In other words, it is important for the components of a wireless
communication system to transmit and receive data at anticipated
times. Synchronization of these components can be thought of using
the analogy of a marching band which must march at the same beat in
order to impress its audience. However, wireless communication
systems often are unable to synchronize or are unable to maintain
synchronization. As a result, data on the wireless communication
system can be lost which decreases the effectiveness of the
wireless communication system. Lost data, for example, may result
in deterioration of the quality of sound in a telephone
conversation that is being transmitted over the wireless
communication system. Accordingly, there is a long felt need in
wireless communication systems to maintain synchronization, so that
the effectiveness of the wireless communication system is at a
desirable level.
SUMMARY OF THE INVENTION
[0006] An object of the present invention is to at least overcome
the disadvantages of the related art. Embodiments of the present
invention relate to a method, which includes the following steps.

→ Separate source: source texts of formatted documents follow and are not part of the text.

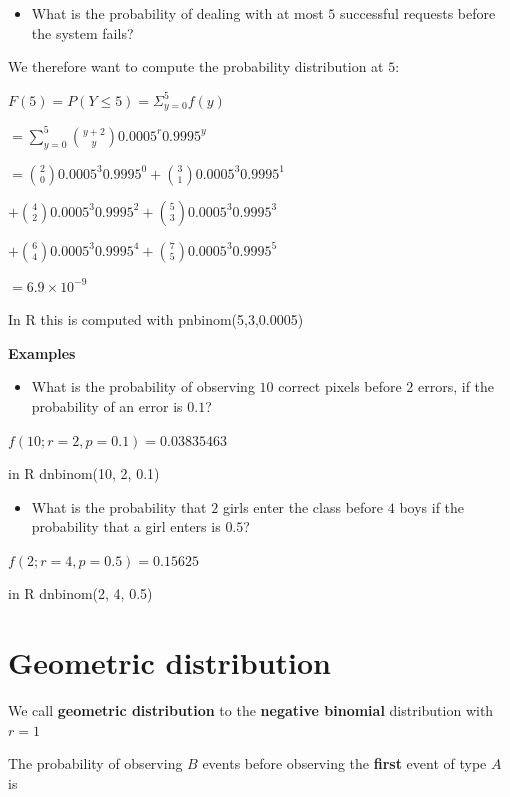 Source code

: \documentclass[
]{book}
\providecommand{\tightlist}{%
  \setlength{\itemsep}{0pt}\setlength{\parskip}{0pt}}
\begin{document}
\begin{itemize}
\tightlist
\item
  What is the probability of dealing with at most \(5\) successful requests before the system fails?
\end{itemize}

We therefore want to compute the probability distribution at \(5\):

\(F(5)=P(Y\leq 5)=\Sigma_{y=0}^5 f(y)\)

\(=\sum_{y=0}^5\binom {y+2} y 0.0005^r0.9995^y\)

\(=\binom {2} 0 0.0005^3 0.9995^0 +\binom {3} 1 0.0005^3 0.9995^1\)

\(+\binom {4} 2 0.0005^3 0.9995^2 +\binom {5} 3 0.0005^3 0.9995^3\)

\(+\binom {6} 4 0.0005^3 0.9995^4 +\binom {7} 5 0.0005^3 0.9995^5\)

\(= 6.9\times 10^{-9}\)

In R this is computed with pnbinom(5,3,0.0005)

\textbf{Examples}

\begin{itemize}
\tightlist
\item
  What is the probability of observing \(10\) correct pixels before \(2\) errors, if the probability of an error is \(0.1\)?
\end{itemize}

\(f(10; r=2, p=0.1)=0.03835463\)

in R dnbinom(10, 2, 0.1)

\begin{itemize}
\tightlist
\item
  What is the probability that \(2\) girls enter the class before \(4\) boys if the probability that a girl enters is \(0.5\)?
\end{itemize}

\(f(2; r=4, p=0.5)=0.15625\)

in R dnbinom(2, 4, 0.5)

\hypertarget{geometric-distribution}{%
\section{Geometric distribution}\label{geometric-distribution}}

We call \textbf{geometric distribution} to the \textbf{negative binomial} distribution with \(r=1\)

The probability of observing \(B\) events before observing the \textbf{first} event of type \(A\) is
\end{document}
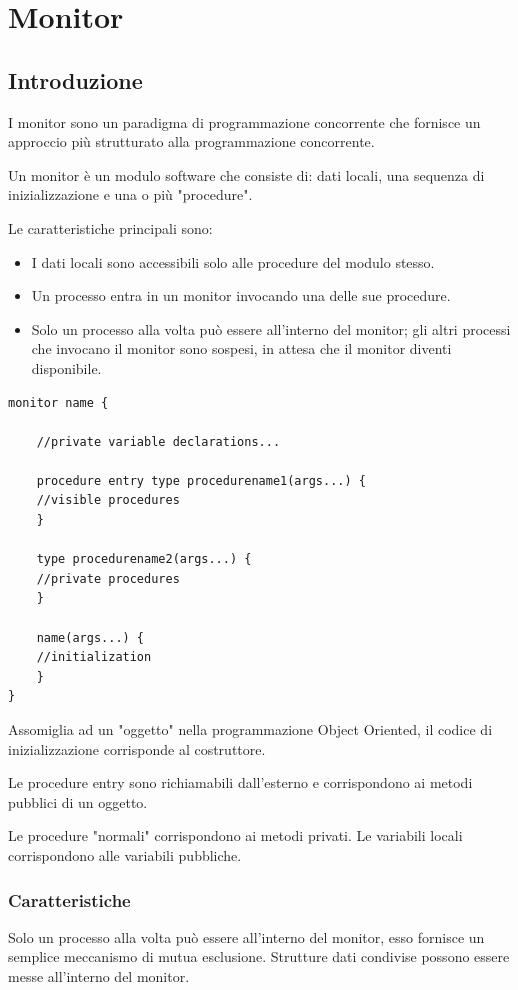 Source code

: \newpage
\section{Monitor}
\subsection{Introduzione}
I monitor sono un paradigma di programmazione concorrente che fornisce un approccio più strutturato alla programmazione concorrente.

Un monitor è un modulo software che consiste di: dati locali, una sequenza di inizializzazione e una o più "procedure".

Le caratteristiche principali sono:
\begin{itemize}
    \item I dati locali sono accessibili solo alle procedure del modulo stesso.
    \item Un processo entra in un monitor invocando una delle sue procedure.
    \item Solo un processo alla volta può essere all'interno del monitor; gli altri processi che invocano il monitor sono sospesi, in attesa che il monitor diventi disponibile.
\end{itemize}

\begin{lstlisting}
monitor name {
    
    //private variable declarations...

    procedure entry type procedurename1(args...) {
    //visible procedures 
    }

    type procedurename2(args...) {
    //private procedures
    }

    name(args...) {
    //initialization
    }
}
\end{lstlisting}

Assomiglia ad un "oggetto" nella programmazione Object Oriented, il codice di inizializzazione corrisponde al costruttore.

Le procedure entry sono richiamabili dall'esterno e corrispondono ai metodi pubblici di un oggetto.

Le procedure "normali" corrispondono ai metodi privati.
Le variabili locali corrispondono alle variabili pubbliche.

\subsubsection{Caratteristiche}
Solo un processo alla volta può essere all'interno del monitor, esso fornisce un semplice meccanismo di mutua esclusione. Strutture dati condivise possono essere messe all'interno del monitor.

Synchronizing a first device (i.e., a radio network controller) and
a second device (i.e., a base station). Transmitting a first bundle
of data (i.e., a frame) between the first device and the second
device. Resynchronizing the first device and the second device if a
predetermined amount of time has elapsed without a transmission of
a bundle of data subsequent to the transmission of the first bundle
of data.
[0007] In other words, a first device and a second device are
initially synchronized. After the synchronization, data is
transmitted between the first device and the second device. Due to
the in-demand aspect of wireless communication systems, some time
may lapse between the initial transmission of data and a subsequent
transmission of data. During this elapsed time, the first device
and the second device may actually lose their synchronization. If
the first device and the second device are not synchronized, then
the subsequent transmission of data may be lost with undesirable
consequences. Accordingly, embodiments of the present invention
will resynchronize the first device and the second device if too
much time has elapsed between that initial transmission of data
between the first device and the second device. Accordingly, the
present invention is advantageous as the synchronization of the
first device and the second device can be maintained so that the
effectiveness of the wireless communication system can be
maintained over a longer period of time, rather than just after the
initial synchronization.
[0008] Additional advantages, objects, and features of the
invention will be set forth in part in the description which
follows and in part will become apparent to those having ordinary
skill in the art upon examination of the following or may be
learned from practice of the invention. The objects and advantages
of the invention may be realized and attained as particularly
pointed out in the appended claims.
BRIEF DESCRIPTION OF THE DRAWINGS
[0009] FIG. 1 is an exemplary block diagram schematically
representing structure of an asynchronous mobile communication
system.
[0010] FIG. 2a is an exemplary drawing representing a procedure for
node synchronization.
[0011] FIG. 2b is an exemplary drawing representing a procedure for
transport channel synchronization.
[0012] FIG. 3 is an exemplary flowchart representing a method for
maintaining synchronization of a transport channel between a radio
network controller (RNC) and a base station.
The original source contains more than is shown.